At Linden Hall, as at many other boarding-schools, the matron glanced over each letter which the girls received.
“Oh, I wonder what the exciting news can be,” Carol said as she went forward to take the letter from the wee lassie. “Thank you, little Anne,” she added. Then, when the small girl had skipped away to rejoin her playmates, Carol exclaimed, “Evelyn, there is just one thing that I wish this letter might contain.”
The older girl smiled. Since Carol’s coming to the school, Evelyn had learned to smile again. “Suppose you read it,” she wisely suggested, “and then you will know what it is about.”

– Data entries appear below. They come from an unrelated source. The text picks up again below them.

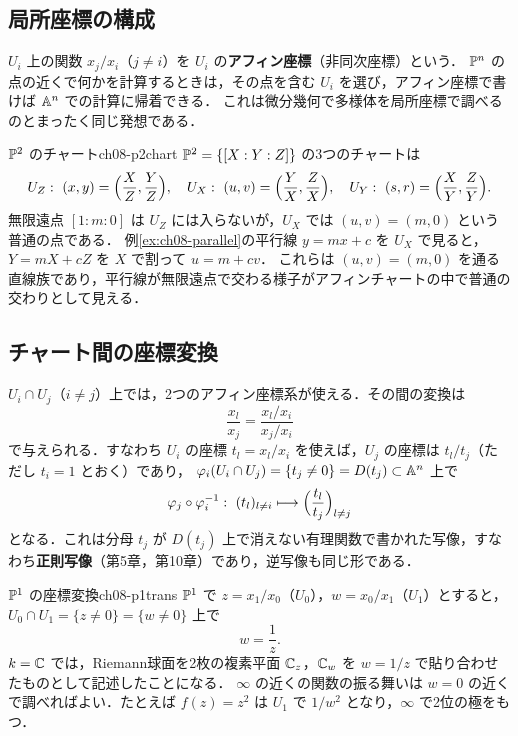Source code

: \subsection{局所座標の構成}

$U_i$ 上の関数 $x_j/x_i$（$j\neq i$）を $U_i$ の\textbf{アフィン座標}（非同次座標）という．
$\mathbb{P}^n$ の点の近くで何かを計算するときは，その点を含む $U_i$ を選び，アフィン座標で書けば $\mathbb{A}^n$ での計算に帰着できる．
これは微分幾何で多様体を局所座標で調べるのとまったく同じ発想である．

\begin{myex}{$\mathbb{P}^2$ のチャート}{ch08-p2chart}
$\mathbb{P}^2=\{[X:Y:Z]\}$ の3つのチャートは
\[
  U_Z:\ (x,y)=\Bigl(\frac XZ,\frac YZ\Bigr),\quad
  U_X:\ (u,v)=\Bigl(\frac YX,\frac ZX\Bigr),\quad
  U_Y:\ (s,r)=\Bigl(\frac XY,\frac ZY\Bigr).
\]
無限遠点 $[1:m:0]$ は $U_Z$ には入らないが，$U_X$ では $(u,v)=(m,0)$ という普通の点である．
例\ref{ex:ch08-parallel}の平行線 $y=mx+c$ を $U_X$ で見ると，$Y=mX+cZ$ を $X$ で割って $u=m+cv$．
これらは $(u,v)=(m,0)$ を通る直線族であり，平行線が無限遠点で交わる様子がアフィンチャートの中で普通の交わりとして見える．
\end{myex}

\subsection{チャート間の座標変換}

$U_i\cap U_j$（$i\neq j$）上では，2つのアフィン座標系が使える．その間の変換は
\[
  \frac{x_l}{x_j}=\frac{x_l/x_i}{x_j/x_i}
\]
で与えられる．すなわち $U_i$ の座標 $t_l=x_l/x_i$ を使えば，$U_j$ の座標は $t_l/t_j$（ただし $t_i=1$ とおく）であり，
$\varphi_i(U_i\cap U_j)=\{t_j\neq0\}=D(t_j)\subset\mathbb{A}^n$ 上で
\[
  \varphi_j\circ\varphi_i^{-1}:\ (t_l)_{l\ne i}\longmapsto\Bigl(\frac{t_l}{t_j}\Bigr)_{l\neq j}
\]
となる．これは分母 $t_j$ が $D(t_j)$ 上で消えない有理関数で書かれた写像，すなわち\textbf{正則写像}（第5章，第10章）であり，逆写像も同じ形である．

\begin{myex}{$\mathbb{P}^1$ の座標変換}{ch08-p1trans}
$\mathbb{P}^1$ で $z=x_1/x_0$（$U_0$），$w=x_0/x_1$（$U_1$）とすると，$U_0\cap U_1=\{z\neq0\}=\{w\neq0\}$ 上で
\[
  w=\frac1z.
\]
$k=\mathbb{C}$ では，Riemann球面を2枚の複素平面 $\mathbb{C}_z$，$\mathbb{C}_w$ を $w=1/z$ で貼り合わせたものとして記述したことになる．
$\infty$ の近くの関数の振る舞いは $w=0$ の近くで調べればよい．たとえば $f(z)=z^2$ は $U_1$ で $1/w^2$ となり，$\infty$ で2位の極をもつ．
\end{myex}

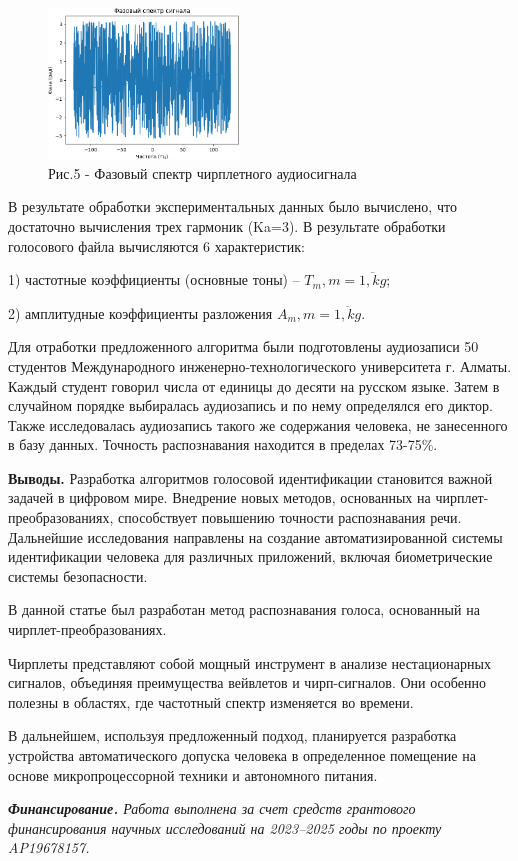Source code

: \begin{figure}[H]
   \centering
   \includegraphics[width=0.45\textwidth]{media/ict/image68}
   \caption*{Рис.5 - Фазовый спектр чирплетного аудиосигнала}
\end{figure}

\begin{multicols}{2}
В результате обработки экспериментальных данных было вычислено, что
достаточно вычисления трех гармоник (Ka=3). В результате обработки
голосового файла вычисляются 6 характеристик:

1) частотные коэффициенты (основные тоны) -- $T_m,m=\overline{1,kg}$;

2) амплитудные коэффициенты разложения $A_m,m=\overline{1,kg}$.

Для отработки предложенного алгоритма были подготовлены аудиозаписи 50
студентов Международного инженерно-технологического университета г.
Алматы. Каждый студент говорил числа от единицы до десяти на русском
языке. Затем в случайном порядке выбиралась аудиозапись и по нему
определялся его диктор. Также исследовалась аудиозапись такого же
содержания человека, не занесенного в базу данных. Точность
распознавания находится в пределах 73-75\%.

{\bfseries Выводы.} Разработка алгоритмов голосовой идентификации
становится важной задачей в цифровом мире. Внедрение новых методов,
основанных на чирплет-преобразованиях, способствует повышению точности
распознавания речи. Дальнейшие исследования направлены на создание
автоматизированной системы идентификации человека для различных
приложений, включая биометрические системы безопасности.

В данной статье был разработан метод распознавания голоса, основанный на
чирплет-преобразованиях.

Чирплеты представляют собой мощный инструмент в анализе нестационарных
сигналов, объединяя преимущества вейвлетов и чирп-сигналов. Они особенно
полезны в областях, где частотный спектр изменяется во времени.

В дальнейшем, используя предложенный подход, планируется разработка
устройства автоматического допуска человека в определенное помещение на
основе микропроцессорной техники и автономного питания.

\emph{{\bfseries Финансирование.} Работа выполнена за счет средств
грантового финансирования научных исследований на 2023--2025 годы по
проекту AP19678157.}
\end{multicols}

“Let’s sit here on this bench and I’ll read it to you,” Carol declared. When they were seated, she opened the missive and turned at once to the end to see who it was from.
“Oh, good!” she said. “Just as I wished, it is from Adele Doring. Now I’ll begin at the beginning:
“‘Dear Carol: We have the best news to tell you. We girls are coming to Linden Hall and expect to arrive on Saturday afternoon at about four o’clock.
“‘We are all coming except Gertrude Willis, but I feel in my bones that something will happen to bring her, too, some day soon. I won’t write any more, for we shall reach Linden almost as soon as this letter.
“‘Give our love to Evelyn Dartmoor, for if she will let us, we mean to love her, too. From what you have written, I know that she must be just ever so nice. Good-bye for now.
“‘Adele Doring and the Sunny Six.’”
Carol sprang to her feet as she exclaimed excitedly, “Why, to-day is Saturday, and it is half-past four now.”